Yang patut dipertanyakan adalah konsistensi kebijakannya. Apakah ada kebijakan yang mengatur bentuk dukungan pemerintah terhadap kedua klub ini? Apakah perlakuannya sudah didasarkan pada ukuran yang objektif, proporsional, dan transparan?

Ketika dua klub dengan jalur pengelolaan berbeda berada dalam kendali figur yang sama, pemerintah justru dituntut menunjukkan independensi yang lebih tinggi — agar tidak menimbulkan persepsi adanya perlakuan yang berbeda.
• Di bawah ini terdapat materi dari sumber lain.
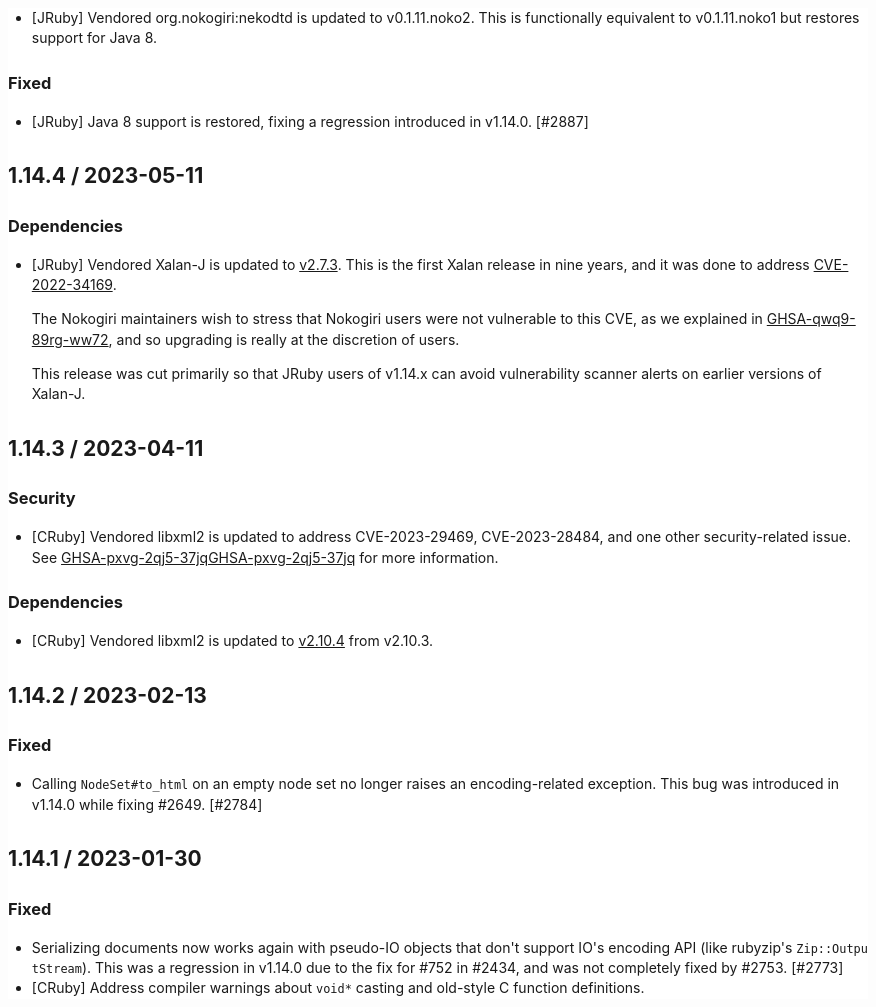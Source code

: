 * [JRuby] Vendored org.nokogiri:nekodtd is updated to v0.1.11.noko2. This is functionally equivalent to v0.1.11.noko1 but restores support for Java 8.


### Fixed

* [JRuby] Java 8 support is restored, fixing a regression introduced in v1.14.0. [#2887]



## 1.14.4 / 2023-05-11

### Dependencies

* [JRuby] Vendored Xalan-J is updated to [v2.7.3](https://xalan.apache.org/xalan-j/readme.html). This is the first Xalan release in nine years, and it was done to address [CVE-2022-34169](https://github.com/advisories/GHSA-9339-86wc-4qgf).

  The Nokogiri maintainers wish to stress that Nokogiri users were not vulnerable to this CVE, as we explained in [GHSA-qwq9-89rg-ww72](https://github.com/sparklemotion/nokogiri/security/advisories/GHSA-qwq9-89rg-ww72), and so upgrading is really at the discretion of users.

  This release was cut primarily so that JRuby users of v1.14.x can avoid vulnerability scanner alerts on earlier versions of Xalan-J.


## 1.14.3 / 2023-04-11

### Security

* [CRuby] Vendored libxml2 is updated to address CVE-2023-29469, CVE-2023-28484, and one other security-related issue. See [GHSA-pxvg-2qj5-37jqGHSA-pxvg-2qj5-37jq](https://github.com/sparklemotion/nokogiri/security/advisories/GHSA-pxvg-2qj5-37jq) for more information.


### Dependencies

* [CRuby] Vendored libxml2 is updated to [v2.10.4](https://gitlab.gnome.org/GNOME/libxml2/-/releases/v2.10.4) from v2.10.3.


## 1.14.2 / 2023-02-13

### Fixed

* Calling `NodeSet#to_html` on an empty node set no longer raises an encoding-related exception. This bug was introduced in v1.14.0 while fixing #2649. [#2784]


## 1.14.1 / 2023-01-30

### Fixed

* Serializing documents now works again with pseudo-IO objects that don't support IO's encoding API (like rubyzip's `Zip::OutputStream`). This was a regression in v1.14.0 due to the fix for #752 in #2434, and was not completely fixed by #2753. [#2773]
* [CRuby] Address compiler warnings about `void*` casting and old-style C function definitions.
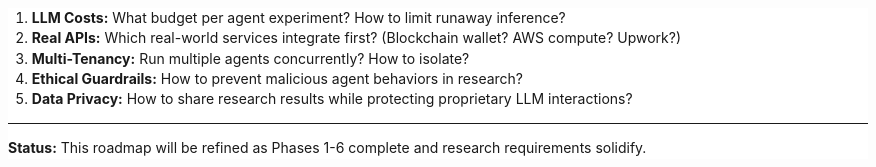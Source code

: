 1. **LLM Costs:** What budget per agent experiment? How to limit runaway inference?
2. **Real APIs:** Which real-world services integrate first? (Blockchain wallet? AWS compute? Upwork?)
3. **Multi-Tenancy:** Run multiple agents concurrently? How to isolate?
4. **Ethical Guardrails:** How to prevent malicious agent behaviors in research?
5. **Data Privacy:** How to share research results while protecting proprietary LLM interactions?

---

**Status:** This roadmap will be refined as Phases 1-6 complete and research requirements solidify.
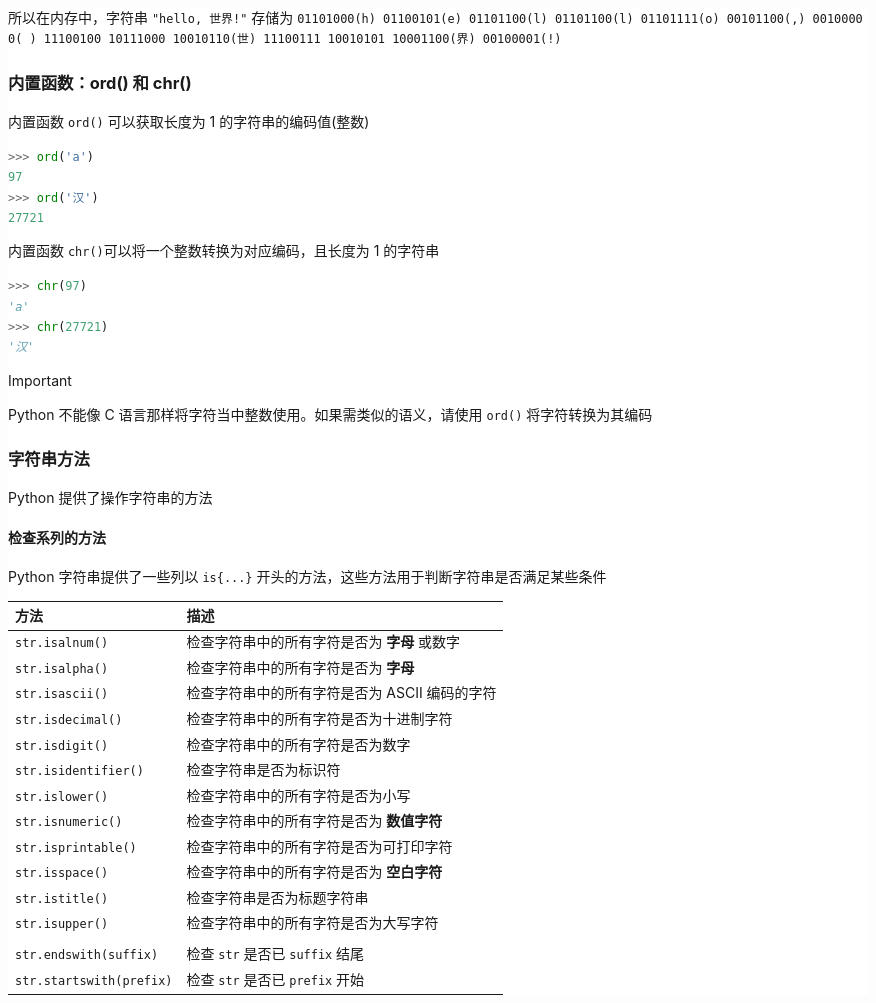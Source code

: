 所以在内存中，字符串 `"hello, 世界!"` 存储为 `01101000(h) 01100101(e) 01101100(l) 01101100(l) 01101111(o) 00101100(,) 00100000( ) 11100100 10111000 10010110(世) 11100111 10010101 10001100(界) 00100001(!)`

### 内置函数：ord() 和 chr()

内置函数 `ord()` 可以获取长度为 $1$ 的字符串的编码值(整数)

```python
>>> ord('a')
97
>>> ord('汉')
27721
```

内置函数 `chr()`可以将一个整数转换为对应编码，且长度为 $1$ 的字符串

```python
>>> chr(97)
'a'
>>> chr(27721)
'汉'
```

> [!important] 
> 
> Python 不能像 C 语言那样将字符当中整数使用。如果需类似的语义，请使用 `ord()` 将字符转换为其编码
> 

### 字符串方法

Python 提供了操作字符串的方法

#### 检查系列的方法

Python 字符串提供了一些列以 `is{...}` 开头的方法，这些方法用于判断字符串是否满足某些条件

| 方法                       | 描述                         |
| :----------------------- | :------------------------- |
| `str.isalnum()`          | 检查字符串中的所有字符是否为 **字母** 或数字  |
| `str.isalpha()`          | 检查字符串中的所有字符是否为 **字母**      |
| `str.isascii()`          | 检查字符串中的所有字符是否为 ASCII 编码的字符 |
| `str.isdecimal()`        | 检查字符串中的所有字符是否为十进制字符        |
| `str.isdigit()`          | 检查字符串中的所有字符是否为数字           |
| `str.isidentifier()`     | 检查字符串是否为标识符                |
| `str.islower()`          | 检查字符串中的所有字符是否为小写           |
| `str.isnumeric()`        | 检查字符串中的所有字符是否为 **数值字符**    |
| `str.isprintable()`      | 检查字符串中的所有字符是否为可打印字符        |
| `str.isspace()`          | 检查字符串中的所有字符是否为 **空白字符**    |
| `str.istitle()`          | 检查字符串是否为标题字符串              |
| `str.isupper()`          | 检查字符串中的所有字符是否为大写字符         |
|                          |                            |
| `str.endswith(suffix)`   | 检查 `str` 是否已 `suffix` 结尾   |
| `str.startswith(prefix)` | 检查 `str` 是否已 `prefix` 开始   |
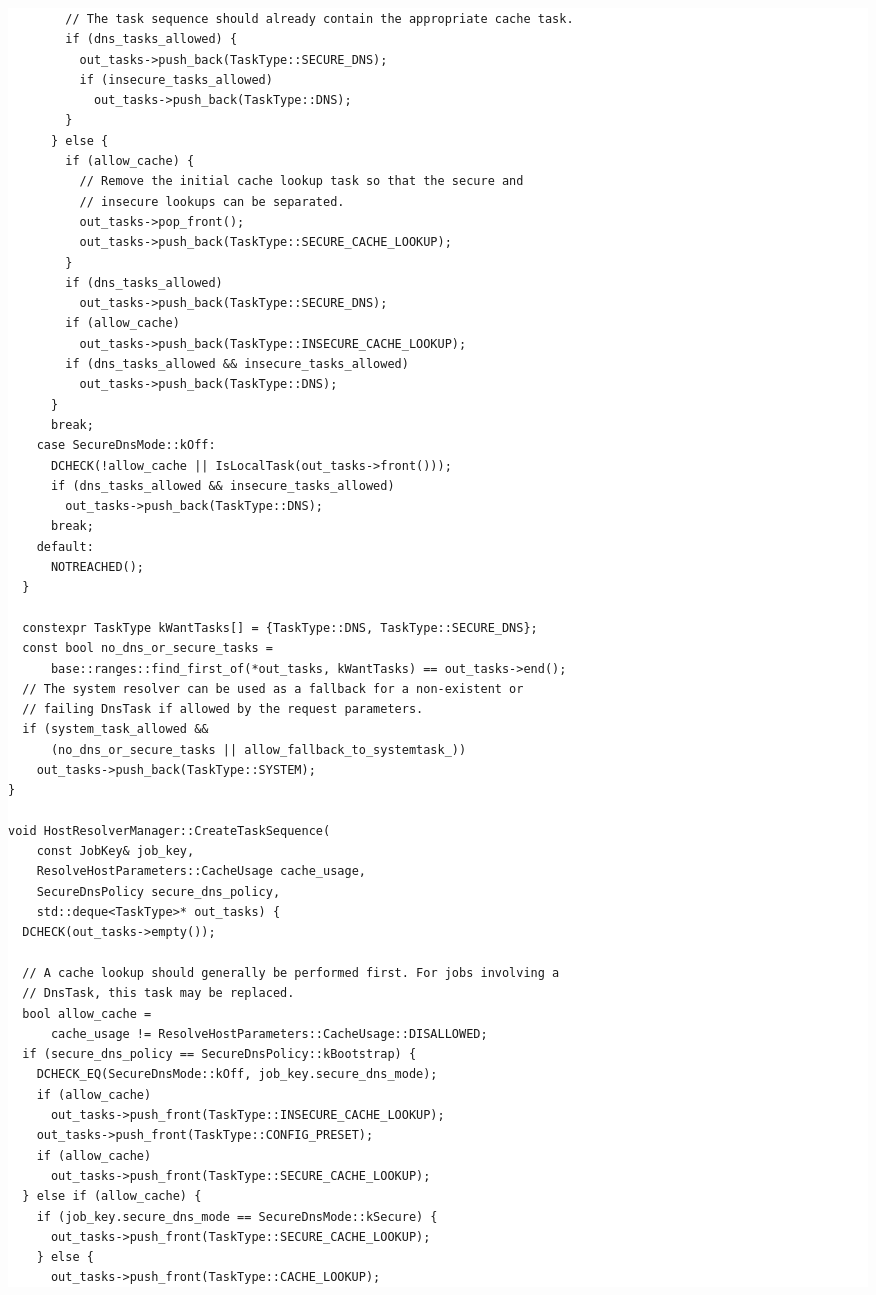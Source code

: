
 ```
        // The task sequence should already contain the appropriate cache task.
        if (dns_tasks_allowed) {
          out_tasks->push_back(TaskType::SECURE_DNS);
          if (insecure_tasks_allowed)
            out_tasks->push_back(TaskType::DNS);
        }
      } else {
        if (allow_cache) {
          // Remove the initial cache lookup task so that the secure and
          // insecure lookups can be separated.
          out_tasks->pop_front();
          out_tasks->push_back(TaskType::SECURE_CACHE_LOOKUP);
        }
        if (dns_tasks_allowed)
          out_tasks->push_back(TaskType::SECURE_DNS);
        if (allow_cache)
          out_tasks->push_back(TaskType::INSECURE_CACHE_LOOKUP);
        if (dns_tasks_allowed && insecure_tasks_allowed)
          out_tasks->push_back(TaskType::DNS);
      }
      break;
    case SecureDnsMode::kOff:
      DCHECK(!allow_cache || IsLocalTask(out_tasks->front()));
      if (dns_tasks_allowed && insecure_tasks_allowed)
        out_tasks->push_back(TaskType::DNS);
      break;
    default:
      NOTREACHED();
  }

  constexpr TaskType kWantTasks[] = {TaskType::DNS, TaskType::SECURE_DNS};
  const bool no_dns_or_secure_tasks =
      base::ranges::find_first_of(*out_tasks, kWantTasks) == out_tasks->end();
  // The system resolver can be used as a fallback for a non-existent or
  // failing DnsTask if allowed by the request parameters.
  if (system_task_allowed &&
      (no_dns_or_secure_tasks || allow_fallback_to_systemtask_))
    out_tasks->push_back(TaskType::SYSTEM);
}

void HostResolverManager::CreateTaskSequence(
    const JobKey& job_key,
    ResolveHostParameters::CacheUsage cache_usage,
    SecureDnsPolicy secure_dns_policy,
    std::deque<TaskType>* out_tasks) {
  DCHECK(out_tasks->empty());

  // A cache lookup should generally be performed first. For jobs involving a
  // DnsTask, this task may be replaced.
  bool allow_cache =
      cache_usage != ResolveHostParameters::CacheUsage::DISALLOWED;
  if (secure_dns_policy == SecureDnsPolicy::kBootstrap) {
    DCHECK_EQ(SecureDnsMode::kOff, job_key.secure_dns_mode);
    if (allow_cache)
      out_tasks->push_front(TaskType::INSECURE_CACHE_LOOKUP);
    out_tasks->push_front(TaskType::CONFIG_PRESET);
    if (allow_cache)
      out_tasks->push_front(TaskType::SECURE_CACHE_LOOKUP);
  } else if (allow_cache) {
    if (job_key.secure_dns_mode == SecureDnsMode::kSecure) {
      out_tasks->push_front(TaskType::SECURE_CACHE_LOOKUP);
    } else {
      out_tasks->push_front(TaskType::CACHE_LOOKUP);
```
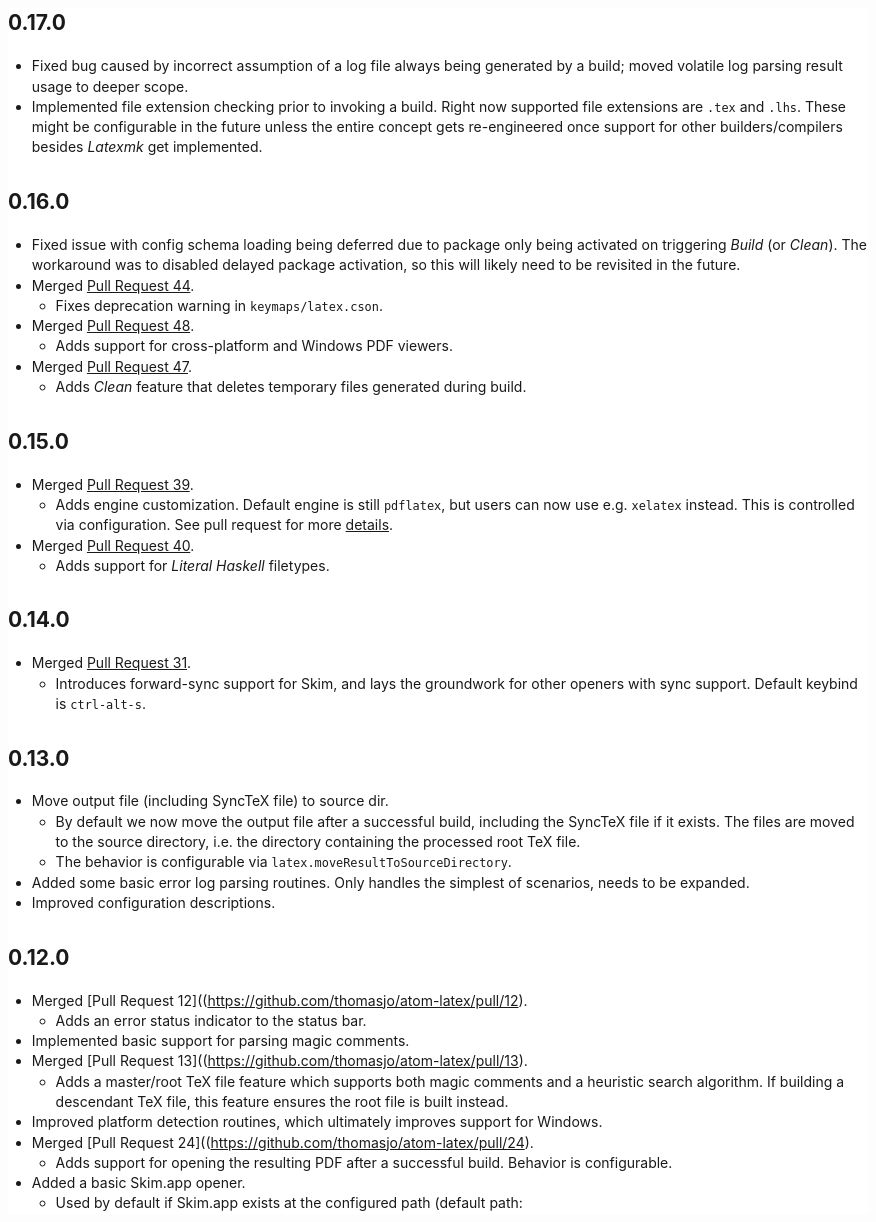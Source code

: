 ## 0.17.0
* Fixed bug caused by incorrect assumption of a log file always being generated
  by a build; moved volatile log parsing result usage to deeper scope.
* Implemented file extension checking prior to invoking a build.
  Right now supported file extensions are `.tex` and `.lhs`. These might be
  configurable in the future unless the entire concept gets re-engineered once
  support for other builders/compilers besides *Latexmk* get implemented.

## 0.16.0
* Fixed issue with config schema loading being deferred due to package only
  being activated on triggering *Build* (or *Clean*). The workaround was to
  disabled delayed package activation, so this will likely need to be revisited
  in the future.
* Merged [Pull Request 44](https://github.com/thomasjo/atom-latex/pull/44).
  * Fixes deprecation warning in `keymaps/latex.cson`.
* Merged [Pull Request 48](https://github.com/thomasjo/atom-latex/pull/48).
  * Adds support for cross-platform and Windows PDF viewers.
* Merged [Pull Request 47](https://github.com/thomasjo/atom-latex/pull/47).
  * Adds *Clean* feature that deletes temporary files generated during build.

## 0.15.0
* Merged [Pull Request 39](https://github.com/thomasjo/atom-latex/pull/39).
  * Adds engine customization. Default engine is still `pdflatex`, but users can
    now use e.g. `xelatex` instead. This is controlled via configuration.
    See pull request for more [details](https://github.com/thomasjo/atom-latex/commit/42e7c05fd413443d3a2653824d6581bd4601c1b8).
* Merged [Pull Request 40](https://github.com/thomasjo/atom-latex/pull/40).
  * Adds support for *Literal Haskell* filetypes.

## 0.14.0
* Merged [Pull Request 31](https://github.com/thomasjo/atom-latex/pull/31).
  * Introduces forward-sync support for Skim, and lays the groundwork for other
    openers with sync support. Default keybind is `ctrl-alt-s`.

## 0.13.0
* Move output file (including SyncTeX file) to source dir.
  * By default we now move the output file after a successful build, including
    the SyncTeX file if it exists. The files are moved to the source directory,
    i.e. the directory containing the processed root TeX file.
  * The behavior is configurable via `latex.moveResultToSourceDirectory`.
* Added some basic error log parsing routines. Only handles the simplest of
  scenarios, needs to be expanded.
* Improved configuration descriptions.

## 0.12.0
* Merged [Pull Request 12]((https://github.com/thomasjo/atom-latex/pull/12).
  * Adds an error status indicator to the status bar.
* Implemented basic support for parsing magic comments.
* Merged [Pull Request 13]((https://github.com/thomasjo/atom-latex/pull/13).
  * Adds a master/root TeX file feature which supports both magic comments and a
    heuristic search algorithm. If building a descendant TeX file, this feature
    ensures the root file is built instead.
* Improved platform detection routines, which ultimately improves support for
  Windows.
* Merged [Pull Request 24]((https://github.com/thomasjo/atom-latex/pull/24).
  * Adds support for opening the resulting PDF after a successful build.
    Behavior is configurable.
* Added a basic Skim.app opener.
  * Used by default if Skim.app exists at the configured path (default path:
Karena itu, FORMAT Pasuruan meminta Pemerintah Kabupaten Pasuruan menjelaskan secara terbuka kepada publik:

1. Apa dasar kebijakan penyambutan resmi terhadap Pasuruan United?
2. Apakah terdapat kebijakan setara terhadap Persekabpas?
3. Bagaimana pemerintah memastikan tidak terjadi konflik kepentingan ketika dua klub dengan jalur pengelolaan berbeda dikelola oleh figur yang sama?
4. Bagaimana batas penggunaan kewenangan, fasilitas, dan simbol resmi pemerintah agar tidak menimbulkan persepsi keberpihakan kepada salah satu entitas?
Persoalannya bukan tentang siapa yang menjadi juara.

Persoalannya adalah bagaimana pemerintah menjaga jarak yang sama terhadap setiap entitas yang berhubungan dengan kepentingan publik.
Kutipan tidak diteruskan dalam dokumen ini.